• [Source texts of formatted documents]
★ ★ ★ ★

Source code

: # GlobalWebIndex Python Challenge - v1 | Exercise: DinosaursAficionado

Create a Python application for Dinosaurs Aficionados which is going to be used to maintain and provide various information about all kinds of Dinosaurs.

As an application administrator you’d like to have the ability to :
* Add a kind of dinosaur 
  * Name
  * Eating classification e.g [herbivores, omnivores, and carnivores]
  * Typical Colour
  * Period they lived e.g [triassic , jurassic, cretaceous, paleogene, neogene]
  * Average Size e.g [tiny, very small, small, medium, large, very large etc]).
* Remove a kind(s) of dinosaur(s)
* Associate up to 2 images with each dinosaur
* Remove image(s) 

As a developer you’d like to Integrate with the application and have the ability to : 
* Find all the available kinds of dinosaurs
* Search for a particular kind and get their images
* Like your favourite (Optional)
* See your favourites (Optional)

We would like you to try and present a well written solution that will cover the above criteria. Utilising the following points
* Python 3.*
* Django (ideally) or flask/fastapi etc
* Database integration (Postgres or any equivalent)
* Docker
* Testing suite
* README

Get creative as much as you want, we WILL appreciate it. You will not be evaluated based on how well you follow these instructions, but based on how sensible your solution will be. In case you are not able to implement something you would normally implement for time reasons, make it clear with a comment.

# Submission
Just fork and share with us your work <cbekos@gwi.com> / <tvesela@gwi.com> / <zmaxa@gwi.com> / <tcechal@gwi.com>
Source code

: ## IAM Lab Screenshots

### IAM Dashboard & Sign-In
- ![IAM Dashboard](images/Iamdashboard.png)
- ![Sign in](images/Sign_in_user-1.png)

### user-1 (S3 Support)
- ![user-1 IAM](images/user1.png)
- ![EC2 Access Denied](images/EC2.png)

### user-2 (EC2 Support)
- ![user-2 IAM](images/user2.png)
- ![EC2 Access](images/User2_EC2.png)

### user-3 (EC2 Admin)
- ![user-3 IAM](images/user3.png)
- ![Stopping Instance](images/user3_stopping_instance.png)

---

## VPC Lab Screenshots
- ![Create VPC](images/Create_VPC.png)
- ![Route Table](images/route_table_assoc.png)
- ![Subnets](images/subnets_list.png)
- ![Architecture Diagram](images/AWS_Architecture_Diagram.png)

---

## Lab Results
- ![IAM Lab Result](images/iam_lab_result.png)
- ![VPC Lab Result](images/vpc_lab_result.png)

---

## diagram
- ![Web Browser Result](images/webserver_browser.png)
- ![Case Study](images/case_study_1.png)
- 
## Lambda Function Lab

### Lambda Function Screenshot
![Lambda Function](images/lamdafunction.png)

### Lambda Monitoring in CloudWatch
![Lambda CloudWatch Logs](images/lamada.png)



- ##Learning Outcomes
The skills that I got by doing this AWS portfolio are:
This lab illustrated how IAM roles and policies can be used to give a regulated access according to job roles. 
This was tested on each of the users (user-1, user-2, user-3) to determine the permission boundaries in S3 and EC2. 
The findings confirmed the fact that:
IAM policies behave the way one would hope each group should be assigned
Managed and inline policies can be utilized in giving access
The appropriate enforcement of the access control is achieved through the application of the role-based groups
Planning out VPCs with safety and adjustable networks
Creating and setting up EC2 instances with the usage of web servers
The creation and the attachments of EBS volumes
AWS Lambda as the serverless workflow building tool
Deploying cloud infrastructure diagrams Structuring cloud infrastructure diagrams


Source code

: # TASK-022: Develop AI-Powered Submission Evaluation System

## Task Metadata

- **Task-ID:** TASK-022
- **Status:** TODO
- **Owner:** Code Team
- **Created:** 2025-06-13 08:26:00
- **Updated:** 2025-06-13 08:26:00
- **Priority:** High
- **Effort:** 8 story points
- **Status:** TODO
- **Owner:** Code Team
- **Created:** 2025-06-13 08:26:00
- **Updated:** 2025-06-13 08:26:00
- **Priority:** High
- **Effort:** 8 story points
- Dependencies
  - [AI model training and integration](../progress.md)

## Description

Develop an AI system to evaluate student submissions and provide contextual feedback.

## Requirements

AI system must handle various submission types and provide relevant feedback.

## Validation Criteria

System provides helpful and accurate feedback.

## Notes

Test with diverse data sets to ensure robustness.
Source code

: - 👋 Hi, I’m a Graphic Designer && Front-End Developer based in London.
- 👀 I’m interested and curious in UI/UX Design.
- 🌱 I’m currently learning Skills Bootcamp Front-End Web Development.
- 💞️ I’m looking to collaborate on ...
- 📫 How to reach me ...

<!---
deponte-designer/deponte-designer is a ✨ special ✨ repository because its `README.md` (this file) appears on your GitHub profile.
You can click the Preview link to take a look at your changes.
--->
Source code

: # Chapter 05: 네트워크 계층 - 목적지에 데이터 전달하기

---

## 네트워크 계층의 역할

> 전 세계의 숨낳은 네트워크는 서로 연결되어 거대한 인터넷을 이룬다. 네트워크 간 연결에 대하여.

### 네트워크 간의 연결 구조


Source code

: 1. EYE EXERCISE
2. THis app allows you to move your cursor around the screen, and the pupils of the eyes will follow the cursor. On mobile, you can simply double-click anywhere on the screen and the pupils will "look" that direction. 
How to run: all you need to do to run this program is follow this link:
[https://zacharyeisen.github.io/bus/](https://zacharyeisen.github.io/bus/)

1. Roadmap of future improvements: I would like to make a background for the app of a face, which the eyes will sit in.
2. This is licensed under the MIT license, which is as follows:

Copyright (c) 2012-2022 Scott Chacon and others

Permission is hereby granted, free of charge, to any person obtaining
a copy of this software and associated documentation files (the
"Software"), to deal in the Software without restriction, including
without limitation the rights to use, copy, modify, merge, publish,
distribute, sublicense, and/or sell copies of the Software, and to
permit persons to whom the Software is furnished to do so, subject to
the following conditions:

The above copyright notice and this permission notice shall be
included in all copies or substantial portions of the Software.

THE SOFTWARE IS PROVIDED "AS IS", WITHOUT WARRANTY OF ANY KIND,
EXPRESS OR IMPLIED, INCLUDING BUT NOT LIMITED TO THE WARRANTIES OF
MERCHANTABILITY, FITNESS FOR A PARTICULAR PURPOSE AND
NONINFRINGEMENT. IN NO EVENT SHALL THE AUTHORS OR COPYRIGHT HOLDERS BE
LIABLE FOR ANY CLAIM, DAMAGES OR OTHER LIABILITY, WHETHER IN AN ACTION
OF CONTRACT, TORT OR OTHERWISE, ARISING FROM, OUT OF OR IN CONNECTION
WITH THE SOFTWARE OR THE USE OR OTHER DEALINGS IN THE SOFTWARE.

★ ★ ★ ★

• [BRIEF] Search the entries for the word "which" and gather every line where it appears.

• [FINISHED EXERCISE]
Create a Python application for Dinosaurs Aficionados which is going to be used to maintain and provide various information about all kinds of Dinosaurs.
1. Roadmap of future improvements: I would like to make a background for the app of a face, which the eyes will sit in.
2. This is licensed under the MIT license, which is as follows:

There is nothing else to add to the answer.